A year after the first case of porcine epidemic diarrhea (PED) virus was confirmed in Canada, Alberta pork producers have reason to celebrate — cautiously.
Industry officials confirmed during an Alberta Pork teleconference on Friday that Alberta, Saskatchewan and British Columbia remain free of the disease that has killed millions of pigs in the United States, and infected barns in Ontario, Manitoba, Quebec and Prince Edward Island.
“While we certainly can pat ourselves on the back for fantastic success so far in keeping this virus out, we certainly can’t let down our vigilance at this time of year,” said Julia Keenliside, a veterinary epidemiologist with Alberta Agriculture & Rural Development.
The ongoing threat was illustrated on Jan. 21, with the discovery of a new case at a Manitoba feeder operation, noted Egan Brockhoff, a swine veterinarian with Prairie Swine Health Services in Red Deer. Another case was confirmed on Jan. 26 in Ontario, bringing the number of infected sites in that province to more than 100.
Keenliside noted that the count in Manitoba is now up to five, and in Quebec the tally has reached 10.
However, Brockhoff also pointed out that nearly 40 of the PED-infected barns in Ontario have been returned to negative status. He added that Canada’s successful efforts in containing the virus are being noted around the world.
“We have successfully found ways to control and eliminate in pig barns — back to negative.”
In Alberta, enhanced biosecurity is being credited for the success in stopping PED. A provincial surveillance program has conducted more than 6,000 tests of trucks and trailers, wash bays, assembly yards and abattoirs during the past year, said Keenliside. There has been only one positive result, with that associated with an office area.
United States producers continue to be hit hard by the virus, with 30 states infected, said Brockhoff. However the rate of spread has slowed from a year ago.
Market analyst Kevin Grier described how PED has impacted the pork industry. He said slaughter numbers in the U.S. were down about six per cent last year due to the loss of animals. That equates to about six million to eight million pigs.
“We knew it was serious, but we had no idea of just how serious it was gong to be,” he said.
These losses contributed to a 15 to 20 per cent increase in pork prices over 2013 levels, said Grier, and resulted in a “phenomenal year” for producers who escaped PED.
Going into 2015, prices are down substantially, he noted. This is likely due to traders on the futures market assuming that the worst is over and that supplies will rebound.
Grier thinks this could be overly optimistic.
On the processing side, he suggested that Olymel’s plant in Red Deer is benefitting from improved hog numbers, which allows it to operate more efficiently.
“I’m sure they’d like more pigs there, but at the same time the situation appears to me — in terms of capacity utilization, which is crucial — to have improved.
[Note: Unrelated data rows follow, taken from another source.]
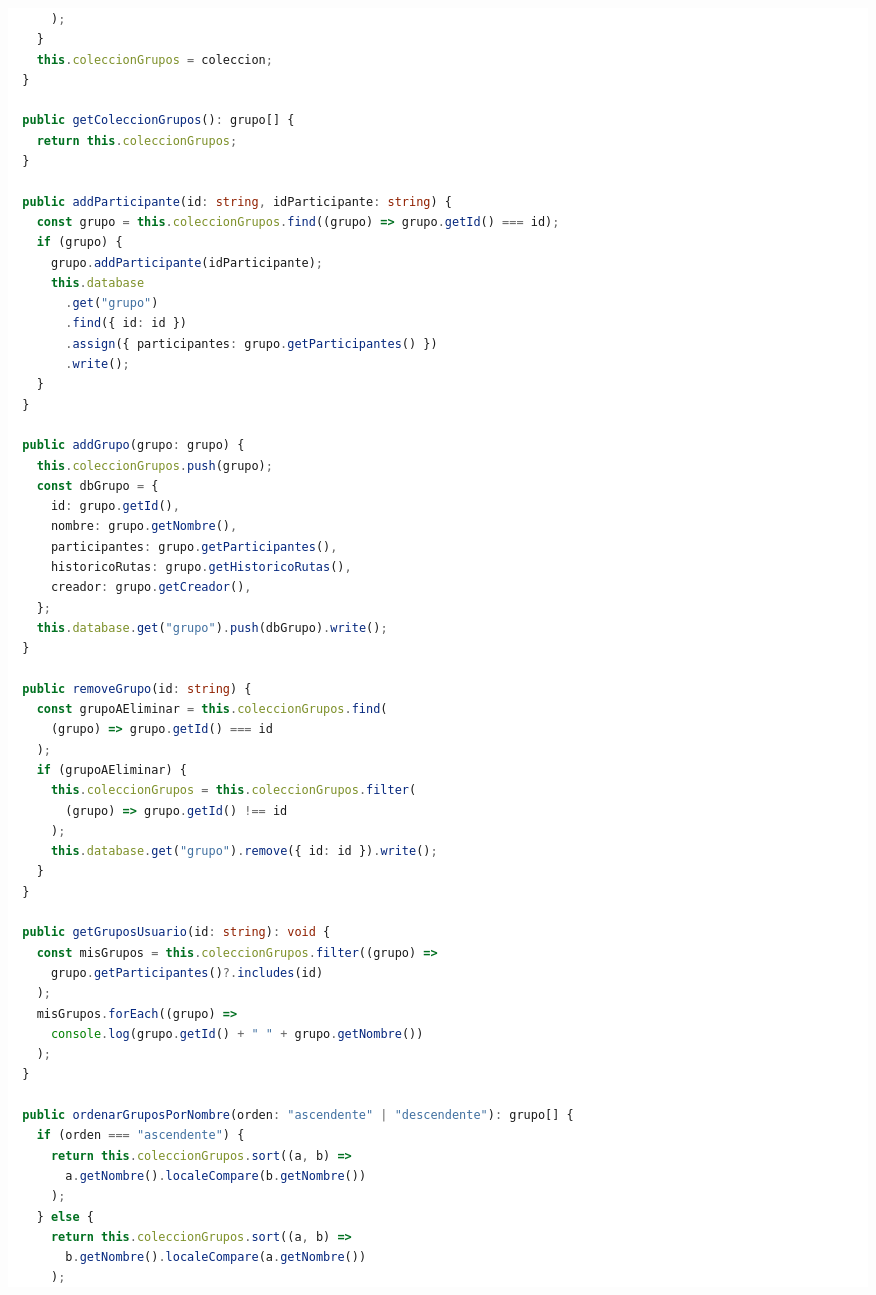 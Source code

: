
 ```typescript
      );
    }
    this.coleccionGrupos = coleccion;
  }

  public getColeccionGrupos(): grupo[] {
    return this.coleccionGrupos;
  }

  public addParticipante(id: string, idParticipante: string) {
    const grupo = this.coleccionGrupos.find((grupo) => grupo.getId() === id);
    if (grupo) {
      grupo.addParticipante(idParticipante);
      this.database
        .get("grupo")
        .find({ id: id })
        .assign({ participantes: grupo.getParticipantes() })
        .write();
    }
  }

  public addGrupo(grupo: grupo) {
    this.coleccionGrupos.push(grupo);
    const dbGrupo = {
      id: grupo.getId(),
      nombre: grupo.getNombre(),
      participantes: grupo.getParticipantes(),
      historicoRutas: grupo.getHistoricoRutas(),
      creador: grupo.getCreador(),
    };
    this.database.get("grupo").push(dbGrupo).write();
  }

  public removeGrupo(id: string) {
    const grupoAEliminar = this.coleccionGrupos.find(
      (grupo) => grupo.getId() === id
    );
    if (grupoAEliminar) {
      this.coleccionGrupos = this.coleccionGrupos.filter(
        (grupo) => grupo.getId() !== id
      );
      this.database.get("grupo").remove({ id: id }).write();
    }
  }

  public getGruposUsuario(id: string): void {
    const misGrupos = this.coleccionGrupos.filter((grupo) =>
      grupo.getParticipantes()?.includes(id)
    );
    misGrupos.forEach((grupo) =>
      console.log(grupo.getId() + " " + grupo.getNombre())
    );
  }

  public ordenarGruposPorNombre(orden: "ascendente" | "descendente"): grupo[] {
    if (orden === "ascendente") {
      return this.coleccionGrupos.sort((a, b) =>
        a.getNombre().localeCompare(b.getNombre())
      );
    } else {
      return this.coleccionGrupos.sort((a, b) =>
        b.getNombre().localeCompare(a.getNombre())
      );
``` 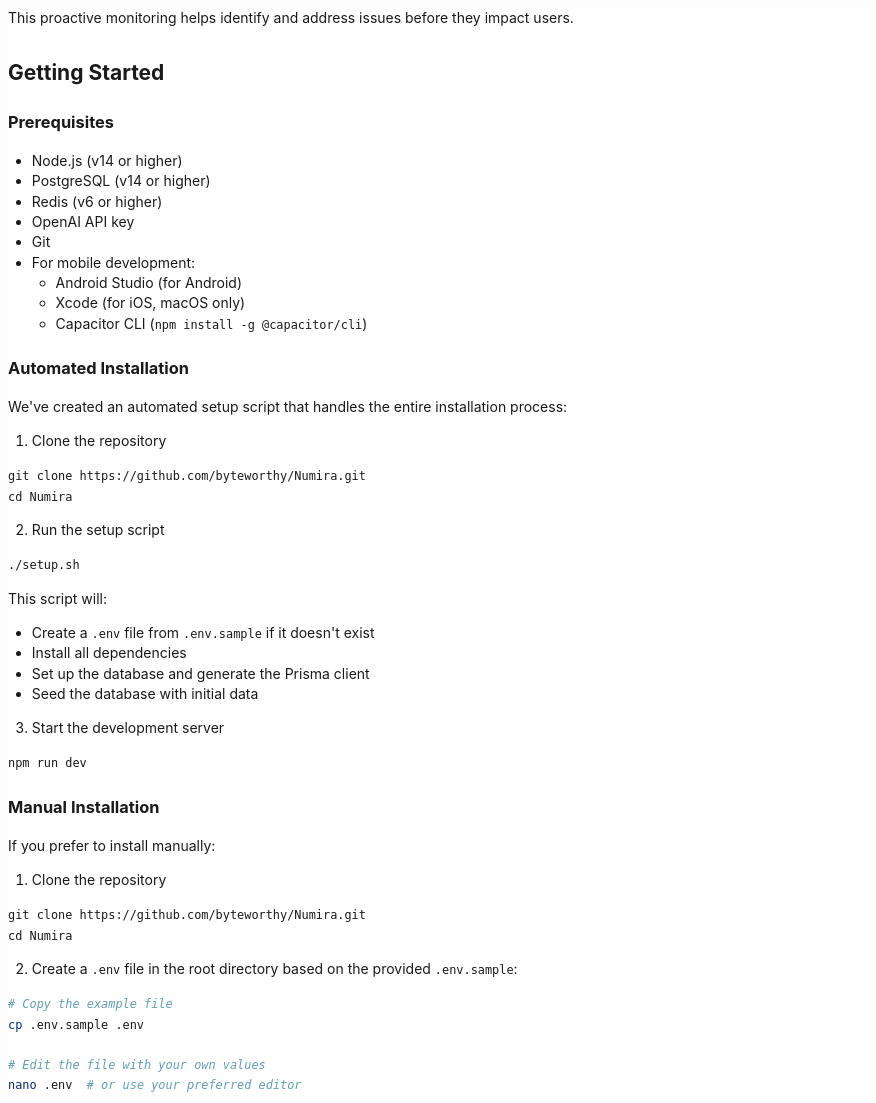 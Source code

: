 This proactive monitoring helps identify and address issues before they impact users.

## Getting Started

### Prerequisites
- Node.js (v14 or higher)
- PostgreSQL (v14 or higher)
- Redis (v6 or higher)
- OpenAI API key
- Git
- For mobile development:
  - Android Studio (for Android)
  - Xcode (for iOS, macOS only)
  - Capacitor CLI (`npm install -g @capacitor/cli`)

### Automated Installation

We've created an automated setup script that handles the entire installation process:

1. Clone the repository
```
git clone https://github.com/byteworthy/Numira.git
cd Numira
```

2. Run the setup script
```
./setup.sh
```

This script will:
- Create a `.env` file from `.env.sample` if it doesn't exist
- Install all dependencies
- Set up the database and generate the Prisma client
- Seed the database with initial data

3. Start the development server
```
npm run dev
```

### Manual Installation

If you prefer to install manually:

1. Clone the repository
```
git clone https://github.com/byteworthy/Numira.git
cd Numira
```

2. Create a `.env` file in the root directory based on the provided `.env.sample`:
```bash
# Copy the example file
cp .env.sample .env

# Edit the file with your own values
nano .env  # or use your preferred editor
```
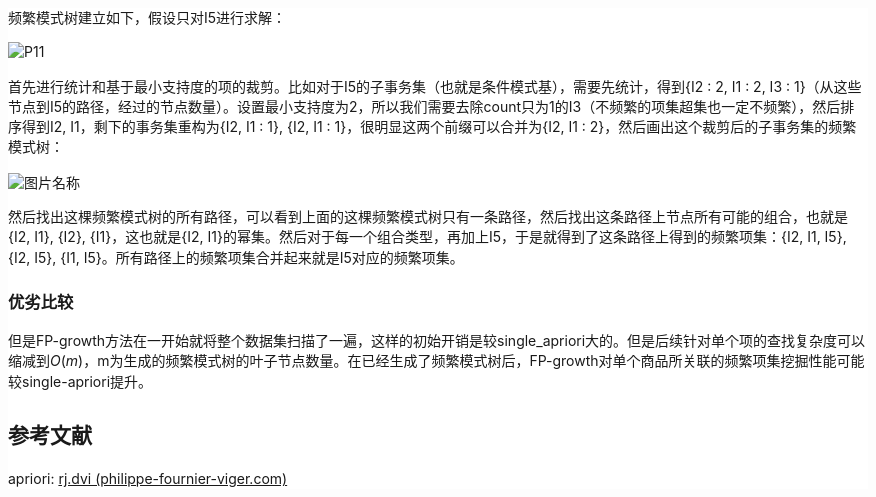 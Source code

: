 频繁模式树建立如下，假设只对I5进行求解：

![P11](D:\Typora\notes\2023_2024B\数据挖掘与数据仓库\pics\P11.png) 

首先进行统计和基于最小支持度的项的裁剪。比如对于I5的子事务集（也就是条件模式基），需要先统计，得到{I2 : 2, I1 : 2, I3 : 1}（从这些节点到I5的路径，经过的节点数量）。设置最小支持度为2，所以我们需要去除count只为1的I3（不频繁的项集超集也一定不频繁），然后排序得到I2, I1，剩下的事务集重构为{I2, I1 : 1}, {I2, I1 : 1}，很明显这两个前缀可以合并为{I2, I1 : 2}，然后画出这个裁剪后的子事务集的频繁模式树：

<img src="D:\Typora\notes\2023_2024B\数据挖掘与数据仓库\pics\P12.png" width = "20%" height = "20%" alt="图片名称" align=center />  

然后找出这棵频繁模式树的所有路径，可以看到上面的这棵频繁模式树只有一条路径，然后找出这条路径上节点所有可能的组合，也就是{I2, I1}, {I2}, {I1}，这也就是{I2, I1}的幂集。然后对于每一个组合类型，再加上I5，于是就得到了这条路径上得到的频繁项集：{I2, I1, I5}, {I2, I5}, {I1, I5}。所有路径上的频繁项集合并起来就是I5对应的频繁项集。

### 优劣比较

但是FP-growth方法在一开始就将整个数据集扫描了一遍，这样的初始开销是较single_apriori大的。但是后续针对单个项的查找复杂度可以缩减到$O(m)$，m为生成的频繁模式树的叶子节点数量。在已经生成了频繁模式树后，FP-growth对单个商品所关联的频繁项集挖掘性能可能较single-apriori提升。

## 参考文献

apriori: [rj.dvi (philippe-fournier-viger.com)](https://www.philippe-fournier-viger.com/spmf/apriori_longer.pdf)

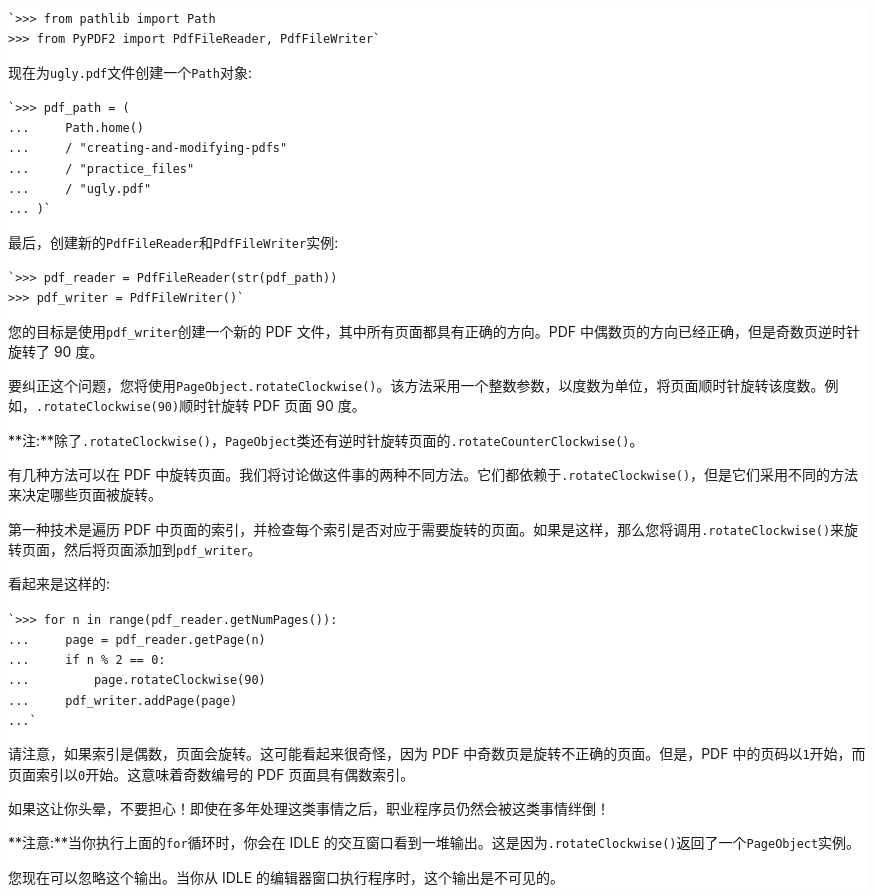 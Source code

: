 >>>

```
`>>> from pathlib import Path
>>> from PyPDF2 import PdfFileReader, PdfFileWriter` 
```

现在为`ugly.pdf`文件创建一个`Path`对象:

>>>

```
`>>> pdf_path = (
...     Path.home()
...     / "creating-and-modifying-pdfs"
...     / "practice_files"
...     / "ugly.pdf"
... )` 
```

最后，创建新的`PdfFileReader`和`PdfFileWriter`实例:

>>>

```
`>>> pdf_reader = PdfFileReader(str(pdf_path))
>>> pdf_writer = PdfFileWriter()` 
```

您的目标是使用`pdf_writer`创建一个新的 PDF 文件，其中所有页面都具有正确的方向。PDF 中偶数页的方向已经正确，但是奇数页逆时针旋转了 90 度。

要纠正这个问题，您将使用`PageObject.rotateClockwise()`。该方法采用一个整数参数，以度数为单位，将页面顺时针旋转该度数。例如，`.rotateClockwise(90)`顺时针旋转 PDF 页面 90 度。

**注:**除了`.rotateClockwise()`，`PageObject`类还有逆时针旋转页面的`.rotateCounterClockwise()`。

有几种方法可以在 PDF 中旋转页面。我们将讨论做这件事的两种不同方法。它们都依赖于`.rotateClockwise()`，但是它们采用不同的方法来决定哪些页面被旋转。

第一种技术是遍历 PDF 中页面的索引，并检查每个索引是否对应于需要旋转的页面。如果是这样，那么您将调用`.rotateClockwise()`来旋转页面，然后将页面添加到`pdf_writer`。

看起来是这样的:

>>>

```
`>>> for n in range(pdf_reader.getNumPages()):
...     page = pdf_reader.getPage(n)
...     if n % 2 == 0:
...         page.rotateClockwise(90)
...     pdf_writer.addPage(page)
...` 
```

请注意，如果索引是偶数，页面会旋转。这可能看起来很奇怪，因为 PDF 中奇数页是旋转不正确的页面。但是，PDF 中的页码以`1`开始，而页面索引以`0`开始。这意味着奇数编号的 PDF 页面具有偶数索引。

如果这让你头晕，不要担心！即使在多年处理这类事情之后，职业程序员仍然会被这类事情绊倒！

**注意:**当你执行上面的`for`循环时，你会在 IDLE 的交互窗口看到一堆输出。这是因为`.rotateClockwise()`返回了一个`PageObject`实例。

您现在可以忽略这个输出。当你从 IDLE 的编辑器窗口执行程序时，这个输出是不可见的。
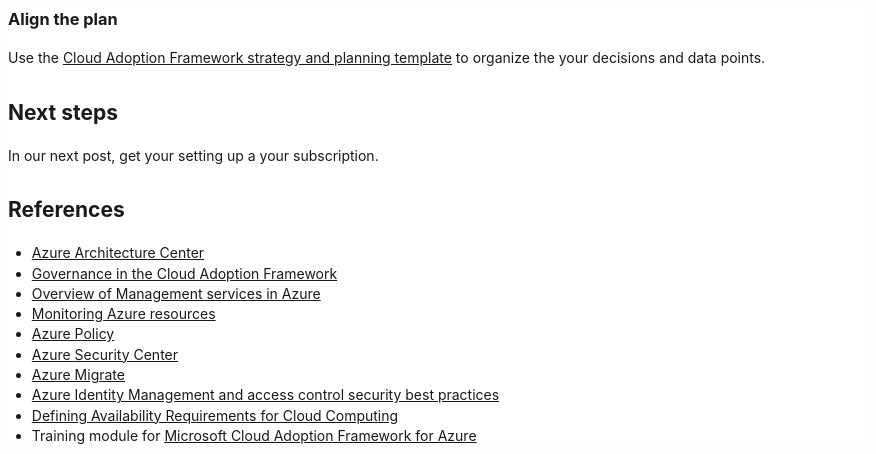 ### Align the plan

Use the [Cloud Adoption Framework strategy and planning template](https://archcenter.blob.core.windows.net/cdn/fusion/readiness/Microsoft-Cloud-Adoption-Framework-Strategy-and-Plan-Template.docx) to organize the your decisions and data points. 

## Next steps

In our next post, get your setting up a your subscription. 

## References

*   [Azure Architecture Center](https://docs.microsoft.com/en-us/azure/architecture/)
*   [Governance in the Cloud Adoption Framework](https://docs.microsoft.com/en-us/azure/cloud-adoption-framework/govern/)
*   [Overview of Management services in Azure](https://docs.microsoft.com/en-us/azure/governance/azure-management)
*   [Monitoring Azure resources](https://docs.microsoft.com/en-us/azure/monitoring/monitoring-overview)
*   [Azure Policy](https://docs.microsoft.com/en-us/azure/governance/policy/overview)
*   [Azure Security Center](https://docs.microsoft.com/en-us/azure/security-center/security-center-intro)
*   [Azure Migrate](https://docs.microsoft.com/en-us/azure/migrate/migrate-overview)
*   [Azure Identity Management and access control security best practices](https://docs.microsoft.com/en-us/azure/security/fundamentals/identity-management-best-practices)
*   [Defining Availability Requirements for Cloud Computing](https://www.petri.com/availability-requirements-for-cloud-computing)
*   Training module for [Microsoft Cloud Adoption Framework for Azure](https://docs.microsoft.com/en-us/learn/modules/microsoft-cloud-adoption-framework-for-azure/)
That’s good news.”
However, Grier doesn’t anticipate a boost in pig numbers in Canada. Producers are still recovering financially from a series of bad years, and also face high construction costs and cautious lenders, he said.
“So, from a variety of different perspectives, I don’t know that we’re going to see much growth or expansion in Canada, especially relative to the United States.”